By the end, both clubs were reduced to seeking consolation in the failings of others. The stalemate between Rapid Vienna and Fenerbahce gives Manchester United hope that they may still qualify for the quarter-finals of the Champions' League. Rangers were equally relieved that Ajax won in Auxerre. Should the Scottish champions win their home games against Auxerre and Grasshopper - and do no worse against Ajax - they, too, could qualify.

What humiliations might then await does not bear thinking about - though there was a further bonus for United in Porto's win over Milan. The runners- up in United's group play the winner of Milan's. Porto will not be easy opponents but, that result notwithstanding, they are not Milan.

First United have to qualify. There is hope in the news that Roy Keane is back in training. His drive was badly missed. But what is to be done about the attack? United managed two shots in 90 minutes on Wednesday, a tame, wide effort from 25 yards by Ryan Giggs in the first minute, and a volley well over the bar by Brian McClair around the hour - this from a team who score from their own half in the Premiership.

Jordi Cruyff and Karel Poborsky contributed little on the flanks, in defence or attack, but the most obvious problem was the lack of a leader of the line. Eric Cantona was clearly uncomfortable in that role. Cantona's best work is usually done through prompting from midfield, or arriving late in the box. When played at centre-forward, he is too easily marked and his creativity is emasculated.

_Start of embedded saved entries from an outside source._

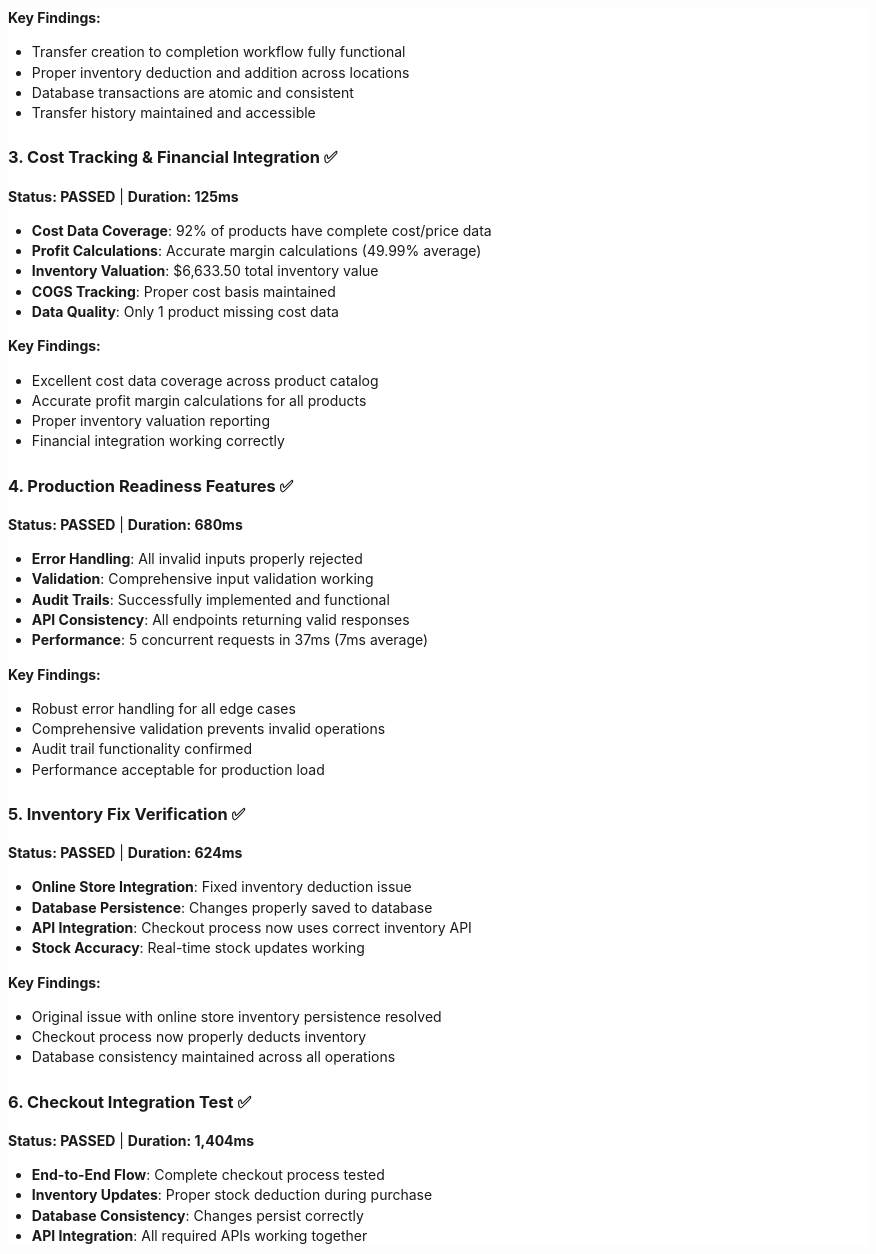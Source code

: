**Key Findings:**
- Transfer creation to completion workflow fully functional
- Proper inventory deduction and addition across locations
- Database transactions are atomic and consistent
- Transfer history maintained and accessible

### 3. Cost Tracking & Financial Integration ✅
**Status: PASSED** | **Duration: 125ms**

- **Cost Data Coverage**: 92% of products have complete cost/price data
- **Profit Calculations**: Accurate margin calculations (49.99% average)
- **Inventory Valuation**: $6,633.50 total inventory value
- **COGS Tracking**: Proper cost basis maintained
- **Data Quality**: Only 1 product missing cost data

**Key Findings:**
- Excellent cost data coverage across product catalog
- Accurate profit margin calculations for all products
- Proper inventory valuation reporting
- Financial integration working correctly

### 4. Production Readiness Features ✅
**Status: PASSED** | **Duration: 680ms**

- **Error Handling**: All invalid inputs properly rejected
- **Validation**: Comprehensive input validation working
- **Audit Trails**: Successfully implemented and functional
- **API Consistency**: All endpoints returning valid responses
- **Performance**: 5 concurrent requests in 37ms (7ms average)

**Key Findings:**
- Robust error handling for all edge cases
- Comprehensive validation prevents invalid operations
- Audit trail functionality confirmed
- Performance acceptable for production load

### 5. Inventory Fix Verification ✅
**Status: PASSED** | **Duration: 624ms**

- **Online Store Integration**: Fixed inventory deduction issue
- **Database Persistence**: Changes properly saved to database
- **API Integration**: Checkout process now uses correct inventory API
- **Stock Accuracy**: Real-time stock updates working

**Key Findings:**
- Original issue with online store inventory persistence resolved
- Checkout process now properly deducts inventory
- Database consistency maintained across all operations

### 6. Checkout Integration Test ✅
**Status: PASSED** | **Duration: 1,404ms**

- **End-to-End Flow**: Complete checkout process tested
- **Inventory Updates**: Proper stock deduction during purchase
- **Database Consistency**: Changes persist correctly
- **API Integration**: All required APIs working together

Nor is he a holder of the ball; he prefers the quick flick-on. Without a Mark Hughes-figure to hold the ball up, the defence was placed under intolerable pressure. Andy Cole, even when fit, does not appear the part and neither, yet, does Ole Solksjaer. Maybe Ferguson - who pursued both Alan Shearer and Alen Boksic in the summer - will be forced into the market again, though any signing cannot now play in Europe until after Christmas.

If Ferguson does buy, he is likely to go continental again. It will not have escaped the watching Glenn Hoddle's notice that Juventus used 10 Italians on Wedneday, whereas United used five Englishmen (of whom only Gary Pallister emerged with credit).

There was one aspect of the night in which the Italians were found wanting. A noticeable section of the home support booed Cole after he came on as a substitute each time he came near the ball. Since he had barely managed a tackle, let alone a foul, it could only be racism. Such collective, systematic racist abuse has virtually disappeared from English grounds but is a growing problem in Italy.